(What needs to be done)
Lines containing "podataka": state how many there are in these entries, and write only that number.

[Stored data entries]
·····
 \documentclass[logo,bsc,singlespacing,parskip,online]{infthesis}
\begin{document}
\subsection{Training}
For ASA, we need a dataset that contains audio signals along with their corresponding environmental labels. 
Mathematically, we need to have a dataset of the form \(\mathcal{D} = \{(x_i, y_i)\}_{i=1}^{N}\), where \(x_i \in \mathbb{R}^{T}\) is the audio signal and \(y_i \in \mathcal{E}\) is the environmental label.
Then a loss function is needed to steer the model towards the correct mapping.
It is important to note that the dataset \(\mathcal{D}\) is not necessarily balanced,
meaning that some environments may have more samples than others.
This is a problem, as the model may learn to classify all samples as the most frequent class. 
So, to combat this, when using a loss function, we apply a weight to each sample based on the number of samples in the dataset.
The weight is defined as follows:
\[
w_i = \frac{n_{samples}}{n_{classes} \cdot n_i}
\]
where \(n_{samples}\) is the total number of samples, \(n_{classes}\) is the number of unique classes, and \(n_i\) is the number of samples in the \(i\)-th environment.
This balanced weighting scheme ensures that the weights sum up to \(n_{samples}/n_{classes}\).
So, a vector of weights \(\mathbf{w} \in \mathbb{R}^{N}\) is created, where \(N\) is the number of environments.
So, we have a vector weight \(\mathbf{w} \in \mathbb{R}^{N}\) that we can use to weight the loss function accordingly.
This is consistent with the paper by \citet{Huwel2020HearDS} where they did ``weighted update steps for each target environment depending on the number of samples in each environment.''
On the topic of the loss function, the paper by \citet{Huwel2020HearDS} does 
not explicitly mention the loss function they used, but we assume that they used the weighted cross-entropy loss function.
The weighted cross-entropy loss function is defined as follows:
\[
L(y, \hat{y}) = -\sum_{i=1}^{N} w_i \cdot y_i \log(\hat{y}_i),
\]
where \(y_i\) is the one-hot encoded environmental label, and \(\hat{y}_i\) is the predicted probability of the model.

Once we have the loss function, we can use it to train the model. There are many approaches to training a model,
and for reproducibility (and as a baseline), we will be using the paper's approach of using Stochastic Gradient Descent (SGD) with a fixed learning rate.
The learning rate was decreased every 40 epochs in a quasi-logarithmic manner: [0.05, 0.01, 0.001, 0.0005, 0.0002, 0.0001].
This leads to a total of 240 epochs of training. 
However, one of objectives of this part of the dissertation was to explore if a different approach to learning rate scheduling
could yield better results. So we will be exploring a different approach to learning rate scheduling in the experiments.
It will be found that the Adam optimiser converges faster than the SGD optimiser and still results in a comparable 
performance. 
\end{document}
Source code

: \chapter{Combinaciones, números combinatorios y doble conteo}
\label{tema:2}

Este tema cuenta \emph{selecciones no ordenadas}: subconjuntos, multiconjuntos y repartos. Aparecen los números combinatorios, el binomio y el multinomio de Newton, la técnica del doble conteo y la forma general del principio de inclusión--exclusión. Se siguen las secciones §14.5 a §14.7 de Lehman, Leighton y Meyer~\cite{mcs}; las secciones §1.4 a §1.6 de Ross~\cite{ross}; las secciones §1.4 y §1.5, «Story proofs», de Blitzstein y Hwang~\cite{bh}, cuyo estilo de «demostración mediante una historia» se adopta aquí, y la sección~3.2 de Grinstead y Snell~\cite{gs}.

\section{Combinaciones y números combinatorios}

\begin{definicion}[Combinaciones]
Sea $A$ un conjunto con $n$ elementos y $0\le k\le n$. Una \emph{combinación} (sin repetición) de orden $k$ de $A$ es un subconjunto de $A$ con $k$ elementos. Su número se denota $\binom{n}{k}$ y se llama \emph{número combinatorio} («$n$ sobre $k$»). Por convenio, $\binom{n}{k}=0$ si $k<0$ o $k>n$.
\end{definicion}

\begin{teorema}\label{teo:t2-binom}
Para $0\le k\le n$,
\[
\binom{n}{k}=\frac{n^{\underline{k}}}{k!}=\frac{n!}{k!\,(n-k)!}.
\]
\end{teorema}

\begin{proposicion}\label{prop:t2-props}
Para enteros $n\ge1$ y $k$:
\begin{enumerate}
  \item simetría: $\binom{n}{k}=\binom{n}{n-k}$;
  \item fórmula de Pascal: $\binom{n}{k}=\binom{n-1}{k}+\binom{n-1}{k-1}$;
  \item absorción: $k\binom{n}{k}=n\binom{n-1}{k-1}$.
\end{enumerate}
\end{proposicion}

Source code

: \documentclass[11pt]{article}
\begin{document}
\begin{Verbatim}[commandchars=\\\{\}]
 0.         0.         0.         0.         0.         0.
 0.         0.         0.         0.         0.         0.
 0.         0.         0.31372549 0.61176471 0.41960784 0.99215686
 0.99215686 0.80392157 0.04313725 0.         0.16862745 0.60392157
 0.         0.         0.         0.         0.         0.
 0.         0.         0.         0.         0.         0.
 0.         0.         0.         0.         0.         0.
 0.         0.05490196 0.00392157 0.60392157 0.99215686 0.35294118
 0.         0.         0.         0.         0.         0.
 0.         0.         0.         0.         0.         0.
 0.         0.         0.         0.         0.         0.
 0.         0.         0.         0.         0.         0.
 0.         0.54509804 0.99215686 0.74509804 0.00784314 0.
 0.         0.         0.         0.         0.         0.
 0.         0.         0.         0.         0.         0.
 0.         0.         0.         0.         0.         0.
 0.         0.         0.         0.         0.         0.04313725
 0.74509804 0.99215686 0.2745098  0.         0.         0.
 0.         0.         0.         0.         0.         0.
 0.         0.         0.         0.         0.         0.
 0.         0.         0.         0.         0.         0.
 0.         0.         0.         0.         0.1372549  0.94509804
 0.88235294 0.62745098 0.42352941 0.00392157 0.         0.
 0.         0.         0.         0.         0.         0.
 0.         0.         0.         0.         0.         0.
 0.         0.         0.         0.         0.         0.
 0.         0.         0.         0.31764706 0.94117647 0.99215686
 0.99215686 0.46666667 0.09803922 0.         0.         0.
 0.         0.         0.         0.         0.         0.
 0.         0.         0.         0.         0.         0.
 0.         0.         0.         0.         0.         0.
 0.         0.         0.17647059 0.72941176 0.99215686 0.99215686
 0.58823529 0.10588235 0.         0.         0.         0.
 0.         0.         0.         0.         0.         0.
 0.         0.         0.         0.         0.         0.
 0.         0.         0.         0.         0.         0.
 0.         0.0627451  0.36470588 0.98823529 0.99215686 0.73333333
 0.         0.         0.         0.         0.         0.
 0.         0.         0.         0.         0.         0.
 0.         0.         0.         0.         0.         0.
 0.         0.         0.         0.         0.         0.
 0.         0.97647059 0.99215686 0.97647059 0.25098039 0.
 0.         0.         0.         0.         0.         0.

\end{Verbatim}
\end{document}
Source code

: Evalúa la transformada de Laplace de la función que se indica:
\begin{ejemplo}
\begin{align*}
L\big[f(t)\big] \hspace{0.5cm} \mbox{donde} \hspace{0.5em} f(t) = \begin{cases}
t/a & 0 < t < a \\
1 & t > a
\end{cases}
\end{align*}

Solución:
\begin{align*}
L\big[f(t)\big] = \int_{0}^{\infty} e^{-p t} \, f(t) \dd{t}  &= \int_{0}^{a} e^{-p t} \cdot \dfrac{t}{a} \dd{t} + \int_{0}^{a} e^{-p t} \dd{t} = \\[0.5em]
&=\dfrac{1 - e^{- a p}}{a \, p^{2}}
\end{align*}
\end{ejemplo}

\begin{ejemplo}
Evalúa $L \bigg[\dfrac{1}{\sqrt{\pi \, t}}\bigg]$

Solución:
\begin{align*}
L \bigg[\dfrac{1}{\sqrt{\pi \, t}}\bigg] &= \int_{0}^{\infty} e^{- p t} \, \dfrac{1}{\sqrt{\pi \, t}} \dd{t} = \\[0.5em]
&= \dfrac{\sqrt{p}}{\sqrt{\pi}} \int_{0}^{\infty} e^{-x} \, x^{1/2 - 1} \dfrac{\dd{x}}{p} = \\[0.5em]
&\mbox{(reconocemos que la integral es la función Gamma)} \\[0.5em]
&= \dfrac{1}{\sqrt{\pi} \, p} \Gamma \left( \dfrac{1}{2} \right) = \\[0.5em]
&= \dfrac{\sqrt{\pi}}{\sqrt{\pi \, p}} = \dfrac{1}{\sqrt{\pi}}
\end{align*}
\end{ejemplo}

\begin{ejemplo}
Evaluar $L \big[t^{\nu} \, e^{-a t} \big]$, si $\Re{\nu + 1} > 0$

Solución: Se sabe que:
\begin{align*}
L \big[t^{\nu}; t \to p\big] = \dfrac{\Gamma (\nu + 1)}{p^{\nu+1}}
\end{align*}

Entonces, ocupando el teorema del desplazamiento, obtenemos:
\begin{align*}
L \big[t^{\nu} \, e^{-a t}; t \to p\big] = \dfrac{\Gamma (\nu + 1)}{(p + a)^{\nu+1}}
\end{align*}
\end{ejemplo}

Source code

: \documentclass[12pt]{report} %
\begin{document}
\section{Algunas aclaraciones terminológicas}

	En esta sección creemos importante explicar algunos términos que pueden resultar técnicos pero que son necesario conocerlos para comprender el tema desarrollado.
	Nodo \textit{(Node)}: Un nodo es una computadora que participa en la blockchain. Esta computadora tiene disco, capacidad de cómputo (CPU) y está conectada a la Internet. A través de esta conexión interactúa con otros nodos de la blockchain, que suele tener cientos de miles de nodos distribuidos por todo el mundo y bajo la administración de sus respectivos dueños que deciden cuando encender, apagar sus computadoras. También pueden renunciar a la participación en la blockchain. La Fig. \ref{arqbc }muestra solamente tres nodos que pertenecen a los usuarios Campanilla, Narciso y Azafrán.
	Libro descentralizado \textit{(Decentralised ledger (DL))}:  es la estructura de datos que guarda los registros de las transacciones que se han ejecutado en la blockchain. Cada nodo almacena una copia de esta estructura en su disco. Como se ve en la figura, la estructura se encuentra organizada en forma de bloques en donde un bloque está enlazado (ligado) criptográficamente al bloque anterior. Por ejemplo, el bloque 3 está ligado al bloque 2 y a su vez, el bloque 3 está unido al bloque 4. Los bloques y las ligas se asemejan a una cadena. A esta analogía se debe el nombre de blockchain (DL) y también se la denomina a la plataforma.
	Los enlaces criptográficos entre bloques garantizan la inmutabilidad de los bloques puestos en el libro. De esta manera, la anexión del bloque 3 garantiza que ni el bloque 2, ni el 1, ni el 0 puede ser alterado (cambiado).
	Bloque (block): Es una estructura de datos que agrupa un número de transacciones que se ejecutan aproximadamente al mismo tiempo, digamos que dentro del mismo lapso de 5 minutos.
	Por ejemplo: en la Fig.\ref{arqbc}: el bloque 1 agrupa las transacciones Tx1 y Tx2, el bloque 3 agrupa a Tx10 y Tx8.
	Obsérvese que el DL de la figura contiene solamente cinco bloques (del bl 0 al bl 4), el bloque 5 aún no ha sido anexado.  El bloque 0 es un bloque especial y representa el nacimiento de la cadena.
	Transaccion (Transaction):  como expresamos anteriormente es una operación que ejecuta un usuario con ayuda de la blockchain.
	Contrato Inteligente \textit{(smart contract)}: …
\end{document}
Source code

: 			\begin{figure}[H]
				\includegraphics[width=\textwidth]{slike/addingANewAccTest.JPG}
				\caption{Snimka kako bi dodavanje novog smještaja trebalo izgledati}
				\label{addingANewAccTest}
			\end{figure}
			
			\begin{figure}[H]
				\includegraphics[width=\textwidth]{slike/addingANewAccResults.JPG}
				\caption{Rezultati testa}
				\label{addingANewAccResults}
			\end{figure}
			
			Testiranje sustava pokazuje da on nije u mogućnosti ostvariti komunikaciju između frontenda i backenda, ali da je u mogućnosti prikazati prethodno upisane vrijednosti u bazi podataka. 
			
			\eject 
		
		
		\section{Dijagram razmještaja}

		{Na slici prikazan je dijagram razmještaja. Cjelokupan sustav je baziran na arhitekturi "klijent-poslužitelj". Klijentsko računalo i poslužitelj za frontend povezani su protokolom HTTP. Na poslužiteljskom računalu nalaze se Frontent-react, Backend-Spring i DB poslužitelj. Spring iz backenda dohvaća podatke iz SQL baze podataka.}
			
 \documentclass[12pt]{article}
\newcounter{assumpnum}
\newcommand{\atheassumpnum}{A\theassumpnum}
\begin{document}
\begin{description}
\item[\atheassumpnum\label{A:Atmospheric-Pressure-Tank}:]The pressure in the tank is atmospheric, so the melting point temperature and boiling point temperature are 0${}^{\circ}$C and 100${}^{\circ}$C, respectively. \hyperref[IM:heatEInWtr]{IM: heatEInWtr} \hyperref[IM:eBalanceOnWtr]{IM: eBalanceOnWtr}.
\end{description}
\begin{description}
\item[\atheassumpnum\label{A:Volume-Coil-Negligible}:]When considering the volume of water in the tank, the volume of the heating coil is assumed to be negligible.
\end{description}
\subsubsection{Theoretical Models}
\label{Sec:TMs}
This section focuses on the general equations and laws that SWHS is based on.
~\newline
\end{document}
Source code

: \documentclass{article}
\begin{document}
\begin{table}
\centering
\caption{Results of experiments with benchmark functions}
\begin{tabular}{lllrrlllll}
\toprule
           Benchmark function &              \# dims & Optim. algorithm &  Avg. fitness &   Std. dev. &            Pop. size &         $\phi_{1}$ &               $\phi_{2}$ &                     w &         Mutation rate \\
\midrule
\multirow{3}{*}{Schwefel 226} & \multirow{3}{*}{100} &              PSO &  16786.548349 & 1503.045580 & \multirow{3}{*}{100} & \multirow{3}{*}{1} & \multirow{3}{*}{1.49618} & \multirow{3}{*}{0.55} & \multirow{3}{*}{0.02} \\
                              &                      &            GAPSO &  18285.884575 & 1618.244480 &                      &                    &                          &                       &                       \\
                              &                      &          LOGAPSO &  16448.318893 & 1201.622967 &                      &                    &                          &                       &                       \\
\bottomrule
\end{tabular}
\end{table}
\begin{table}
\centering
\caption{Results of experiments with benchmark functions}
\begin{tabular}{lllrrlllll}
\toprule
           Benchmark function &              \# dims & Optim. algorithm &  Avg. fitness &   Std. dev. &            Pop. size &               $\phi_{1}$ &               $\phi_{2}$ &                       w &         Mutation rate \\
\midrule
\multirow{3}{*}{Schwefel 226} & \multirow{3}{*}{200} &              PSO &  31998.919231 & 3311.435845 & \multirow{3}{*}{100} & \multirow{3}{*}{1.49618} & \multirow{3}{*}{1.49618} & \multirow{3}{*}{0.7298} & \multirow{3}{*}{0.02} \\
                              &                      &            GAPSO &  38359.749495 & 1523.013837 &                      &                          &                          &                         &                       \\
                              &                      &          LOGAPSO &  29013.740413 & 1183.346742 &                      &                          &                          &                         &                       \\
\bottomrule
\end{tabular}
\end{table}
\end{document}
·····
(Exercise answer)
2